ACTIVITY →
Return the listing in full, word for word.

-=-=-=-=-

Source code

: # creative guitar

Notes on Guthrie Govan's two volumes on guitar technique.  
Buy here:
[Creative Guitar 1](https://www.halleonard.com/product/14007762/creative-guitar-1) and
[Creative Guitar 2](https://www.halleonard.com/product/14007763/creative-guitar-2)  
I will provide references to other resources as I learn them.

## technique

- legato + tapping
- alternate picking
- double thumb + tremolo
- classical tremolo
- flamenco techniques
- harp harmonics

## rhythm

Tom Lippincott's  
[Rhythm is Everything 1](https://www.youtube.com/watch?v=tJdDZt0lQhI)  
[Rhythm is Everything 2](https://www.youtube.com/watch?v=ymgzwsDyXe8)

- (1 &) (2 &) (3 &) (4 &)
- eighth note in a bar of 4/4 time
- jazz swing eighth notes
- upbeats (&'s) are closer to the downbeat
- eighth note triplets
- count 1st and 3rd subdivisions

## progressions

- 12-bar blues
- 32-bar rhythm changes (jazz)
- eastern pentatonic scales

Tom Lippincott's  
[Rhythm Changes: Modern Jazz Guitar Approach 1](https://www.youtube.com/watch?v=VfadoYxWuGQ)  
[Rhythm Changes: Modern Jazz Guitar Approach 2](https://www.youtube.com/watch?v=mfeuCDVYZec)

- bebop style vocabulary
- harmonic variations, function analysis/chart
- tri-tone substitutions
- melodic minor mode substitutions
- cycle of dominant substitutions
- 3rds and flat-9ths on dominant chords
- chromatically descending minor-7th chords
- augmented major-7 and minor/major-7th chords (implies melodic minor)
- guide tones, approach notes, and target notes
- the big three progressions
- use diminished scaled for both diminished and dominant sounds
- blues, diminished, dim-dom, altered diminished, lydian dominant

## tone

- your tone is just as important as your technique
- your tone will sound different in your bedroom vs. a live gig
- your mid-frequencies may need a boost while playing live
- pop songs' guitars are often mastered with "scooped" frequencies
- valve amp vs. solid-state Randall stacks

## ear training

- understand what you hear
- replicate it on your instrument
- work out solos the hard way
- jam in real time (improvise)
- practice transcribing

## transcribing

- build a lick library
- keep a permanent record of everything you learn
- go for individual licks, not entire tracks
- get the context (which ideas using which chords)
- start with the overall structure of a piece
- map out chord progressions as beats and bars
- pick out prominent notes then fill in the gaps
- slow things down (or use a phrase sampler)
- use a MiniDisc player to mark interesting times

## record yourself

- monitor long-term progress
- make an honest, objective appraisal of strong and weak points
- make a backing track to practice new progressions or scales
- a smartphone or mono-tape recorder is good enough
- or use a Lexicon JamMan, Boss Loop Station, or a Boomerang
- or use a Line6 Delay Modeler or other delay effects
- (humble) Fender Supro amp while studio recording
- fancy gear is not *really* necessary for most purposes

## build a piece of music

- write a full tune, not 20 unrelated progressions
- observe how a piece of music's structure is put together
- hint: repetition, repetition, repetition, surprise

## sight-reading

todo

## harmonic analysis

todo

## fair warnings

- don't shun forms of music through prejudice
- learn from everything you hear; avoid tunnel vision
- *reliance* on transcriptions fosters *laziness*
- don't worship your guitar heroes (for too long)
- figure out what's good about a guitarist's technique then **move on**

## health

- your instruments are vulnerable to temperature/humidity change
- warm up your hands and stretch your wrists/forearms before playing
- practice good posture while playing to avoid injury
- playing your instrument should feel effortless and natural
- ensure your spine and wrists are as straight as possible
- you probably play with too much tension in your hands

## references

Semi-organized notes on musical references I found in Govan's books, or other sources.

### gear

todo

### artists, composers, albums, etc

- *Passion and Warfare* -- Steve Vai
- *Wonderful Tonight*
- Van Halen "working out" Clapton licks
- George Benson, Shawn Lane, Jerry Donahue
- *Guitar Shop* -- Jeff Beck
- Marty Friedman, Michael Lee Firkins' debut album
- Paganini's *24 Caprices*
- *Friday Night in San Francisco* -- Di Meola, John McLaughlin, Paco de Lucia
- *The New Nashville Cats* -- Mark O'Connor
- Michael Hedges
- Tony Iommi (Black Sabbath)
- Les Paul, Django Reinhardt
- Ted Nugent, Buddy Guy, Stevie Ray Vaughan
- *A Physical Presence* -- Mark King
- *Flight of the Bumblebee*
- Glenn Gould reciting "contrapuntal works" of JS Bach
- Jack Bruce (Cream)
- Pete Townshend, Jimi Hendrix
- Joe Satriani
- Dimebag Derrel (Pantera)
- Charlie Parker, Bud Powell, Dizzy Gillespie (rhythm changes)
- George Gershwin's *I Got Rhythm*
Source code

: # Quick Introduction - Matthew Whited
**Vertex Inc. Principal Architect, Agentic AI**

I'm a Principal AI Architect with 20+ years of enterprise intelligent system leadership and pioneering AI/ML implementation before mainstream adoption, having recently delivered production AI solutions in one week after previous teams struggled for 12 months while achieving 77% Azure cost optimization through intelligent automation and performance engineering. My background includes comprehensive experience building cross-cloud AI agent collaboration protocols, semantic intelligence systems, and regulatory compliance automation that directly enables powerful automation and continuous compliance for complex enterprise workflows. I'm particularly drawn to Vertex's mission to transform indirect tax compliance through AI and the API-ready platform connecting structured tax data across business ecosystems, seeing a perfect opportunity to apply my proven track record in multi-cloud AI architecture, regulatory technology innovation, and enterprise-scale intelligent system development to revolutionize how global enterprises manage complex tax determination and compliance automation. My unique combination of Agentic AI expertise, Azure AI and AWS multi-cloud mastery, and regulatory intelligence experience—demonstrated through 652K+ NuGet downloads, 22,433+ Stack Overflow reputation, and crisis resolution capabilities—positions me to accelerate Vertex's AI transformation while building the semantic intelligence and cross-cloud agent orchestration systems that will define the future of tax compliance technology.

-=-=-=-=-

ANSWER SECTION →
Source code

: # creative guitar

Notes on Guthrie Govan's two volumes on guitar technique.  
Buy here:
[Creative Guitar 1](https://www.halleonard.com/product/14007762/creative-guitar-1) and
[Creative Guitar 2](https://www.halleonard.com/product/14007763/creative-guitar-2)  
I will provide references to other resources as I learn them.

## technique

- legato + tapping
- alternate picking
- double thumb + tremolo
- classical tremolo
- flamenco techniques
- harp harmonics

## rhythm

Tom Lippincott's  
[Rhythm is Everything 1](https://www.youtube.com/watch?v=tJdDZt0lQhI)  
[Rhythm is Everything 2](https://www.youtube.com/watch?v=ymgzwsDyXe8)

- (1 &) (2 &) (3 &) (4 &)
- eighth note in a bar of 4/4 time
- jazz swing eighth notes
- upbeats (&'s) are closer to the downbeat
- eighth note triplets
- count 1st and 3rd subdivisions

## progressions

- 12-bar blues
- 32-bar rhythm changes (jazz)
- eastern pentatonic scales

Tom Lippincott's  
[Rhythm Changes: Modern Jazz Guitar Approach 1](https://www.youtube.com/watch?v=VfadoYxWuGQ)  
[Rhythm Changes: Modern Jazz Guitar Approach 2](https://www.youtube.com/watch?v=mfeuCDVYZec)

- bebop style vocabulary
- harmonic variations, function analysis/chart
- tri-tone substitutions
- melodic minor mode substitutions
- cycle of dominant substitutions
- 3rds and flat-9ths on dominant chords
- chromatically descending minor-7th chords
- augmented major-7 and minor/major-7th chords (implies melodic minor)
- guide tones, approach notes, and target notes
- the big three progressions
- use diminished scaled for both diminished and dominant sounds
- blues, diminished, dim-dom, altered diminished, lydian dominant

## tone

- your tone is just as important as your technique
- your tone will sound different in your bedroom vs. a live gig
- your mid-frequencies may need a boost while playing live
- pop songs' guitars are often mastered with "scooped" frequencies
- valve amp vs. solid-state Randall stacks

## ear training

- understand what you hear
- replicate it on your instrument
- work out solos the hard way
- jam in real time (improvise)
- practice transcribing

## transcribing

- build a lick library
- keep a permanent record of everything you learn
- go for individual licks, not entire tracks
- get the context (which ideas using which chords)
- start with the overall structure of a piece
- map out chord progressions as beats and bars
- pick out prominent notes then fill in the gaps
- slow things down (or use a phrase sampler)
- use a MiniDisc player to mark interesting times

## record yourself

- monitor long-term progress
- make an honest, objective appraisal of strong and weak points
- make a backing track to practice new progressions or scales
- a smartphone or mono-tape recorder is good enough
- or use a Lexicon JamMan, Boss Loop Station, or a Boomerang
- or use a Line6 Delay Modeler or other delay effects
- (humble) Fender Supro amp while studio recording
- fancy gear is not *really* necessary for most purposes

## build a piece of music

- write a full tune, not 20 unrelated progressions
- observe how a piece of music's structure is put together
- hint: repetition, repetition, repetition, surprise

## sight-reading

todo

## harmonic analysis

todo

## fair warnings

- don't shun forms of music through prejudice
- learn from everything you hear; avoid tunnel vision
- *reliance* on transcriptions fosters *laziness*
- don't worship your guitar heroes (for too long)
- figure out what's good about a guitarist's technique then **move on**

## health

- your instruments are vulnerable to temperature/humidity change
- warm up your hands and stretch your wrists/forearms before playing
- practice good posture while playing to avoid injury
- playing your instrument should feel effortless and natural
- ensure your spine and wrists are as straight as possible
- you probably play with too much tension in your hands

## references

Semi-organized notes on musical references I found in Govan's books, or other sources.

### gear

todo

### artists, composers, albums, etc

- *Passion and Warfare* -- Steve Vai
- *Wonderful Tonight*
- Van Halen "working out" Clapton licks
- George Benson, Shawn Lane, Jerry Donahue
- *Guitar Shop* -- Jeff Beck
- Marty Friedman, Michael Lee Firkins' debut album
- Paganini's *24 Caprices*
- *Friday Night in San Francisco* -- Di Meola, John McLaughlin, Paco de Lucia
- *The New Nashville Cats* -- Mark O'Connor
- Michael Hedges
- Tony Iommi (Black Sabbath)
- Les Paul, Django Reinhardt
- Ted Nugent, Buddy Guy, Stevie Ray Vaughan
- *A Physical Presence* -- Mark King
- *Flight of the Bumblebee*
- Glenn Gould reciting "contrapuntal works" of JS Bach
- Jack Bruce (Cream)
- Pete Townshend, Jimi Hendrix
- Joe Satriani
- Dimebag Derrel (Pantera)
- Charlie Parker, Bud Powell, Dizzy Gillespie (rhythm changes)
- George Gershwin's *I Got Rhythm*
Source code

: # Quick Introduction - Matthew Whited
**Vertex Inc. Principal Architect, Agentic AI**

I'm a Principal AI Architect with 20+ years of enterprise intelligent system leadership and pioneering AI/ML implementation before mainstream adoption, having recently delivered production AI solutions in one week after previous teams struggled for 12 months while achieving 77% Azure cost optimization through intelligent automation and performance engineering. My background includes comprehensive experience building cross-cloud AI agent collaboration protocols, semantic intelligence systems, and regulatory compliance automation that directly enables powerful automation and continuous compliance for complex enterprise workflows. I'm particularly drawn to Vertex's mission to transform indirect tax compliance through AI and the API-ready platform connecting structured tax data across business ecosystems, seeing a perfect opportunity to apply my proven track record in multi-cloud AI architecture, regulatory technology innovation, and enterprise-scale intelligent system development to revolutionize how global enterprises manage complex tax determination and compliance automation. My unique combination of Agentic AI expertise, Azure AI and AWS multi-cloud mastery, and regulatory intelligence experience—demonstrated through 652K+ NuGet downloads, 22,433+ Stack Overflow reputation, and crisis resolution capabilities—positions me to accelerate Vertex's AI transformation while building the semantic intelligence and cross-cloud agent orchestration systems that will define the future of tax compliance technology.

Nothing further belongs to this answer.